### What you should do:
Your response must be an exact transcription of the lines from the one containing "Pole Emploi (greta)" through the final line of the data.

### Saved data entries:
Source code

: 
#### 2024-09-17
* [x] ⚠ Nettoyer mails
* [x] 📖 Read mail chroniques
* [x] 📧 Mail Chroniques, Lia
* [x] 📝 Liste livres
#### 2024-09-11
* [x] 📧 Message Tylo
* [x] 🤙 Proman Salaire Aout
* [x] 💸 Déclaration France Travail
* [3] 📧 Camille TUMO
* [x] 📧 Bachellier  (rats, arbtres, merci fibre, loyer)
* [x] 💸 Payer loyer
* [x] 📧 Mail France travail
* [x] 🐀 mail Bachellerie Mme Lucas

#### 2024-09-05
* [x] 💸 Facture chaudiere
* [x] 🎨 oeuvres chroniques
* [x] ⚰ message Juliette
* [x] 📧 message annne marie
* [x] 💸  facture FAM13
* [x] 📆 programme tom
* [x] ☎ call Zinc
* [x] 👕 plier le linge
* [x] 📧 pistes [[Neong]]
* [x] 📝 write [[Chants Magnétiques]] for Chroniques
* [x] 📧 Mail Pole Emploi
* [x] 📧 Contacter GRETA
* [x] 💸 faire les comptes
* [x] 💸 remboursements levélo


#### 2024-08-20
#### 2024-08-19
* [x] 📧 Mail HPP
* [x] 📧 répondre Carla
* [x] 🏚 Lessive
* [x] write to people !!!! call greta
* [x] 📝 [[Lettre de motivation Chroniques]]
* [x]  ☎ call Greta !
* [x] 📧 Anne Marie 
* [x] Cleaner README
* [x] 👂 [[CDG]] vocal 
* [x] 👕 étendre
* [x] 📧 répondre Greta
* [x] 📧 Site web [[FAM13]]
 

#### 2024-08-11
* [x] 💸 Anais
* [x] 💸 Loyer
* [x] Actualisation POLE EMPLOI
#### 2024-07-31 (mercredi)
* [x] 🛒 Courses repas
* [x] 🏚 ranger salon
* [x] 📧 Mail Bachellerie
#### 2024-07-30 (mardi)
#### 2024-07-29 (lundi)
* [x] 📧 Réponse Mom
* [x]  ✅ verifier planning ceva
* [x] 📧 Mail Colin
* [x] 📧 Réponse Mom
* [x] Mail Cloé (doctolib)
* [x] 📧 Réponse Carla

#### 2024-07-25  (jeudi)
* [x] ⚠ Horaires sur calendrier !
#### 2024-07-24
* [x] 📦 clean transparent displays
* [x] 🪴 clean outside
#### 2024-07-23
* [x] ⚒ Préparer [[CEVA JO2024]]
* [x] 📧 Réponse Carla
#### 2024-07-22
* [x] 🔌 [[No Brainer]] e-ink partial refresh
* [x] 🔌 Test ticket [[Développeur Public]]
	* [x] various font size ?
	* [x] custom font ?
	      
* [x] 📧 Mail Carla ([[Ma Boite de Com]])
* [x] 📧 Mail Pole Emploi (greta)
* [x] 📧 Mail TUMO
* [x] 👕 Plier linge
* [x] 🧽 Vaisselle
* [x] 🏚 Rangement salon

### Solution to the problem:
* [x] 📧 Mail Pole Emploi (greta)
* [x] 📧 Mail TUMO
* [x] 👕 Plier linge
* [x] 🧽 Vaisselle
* [x] 🏚 Rangement salon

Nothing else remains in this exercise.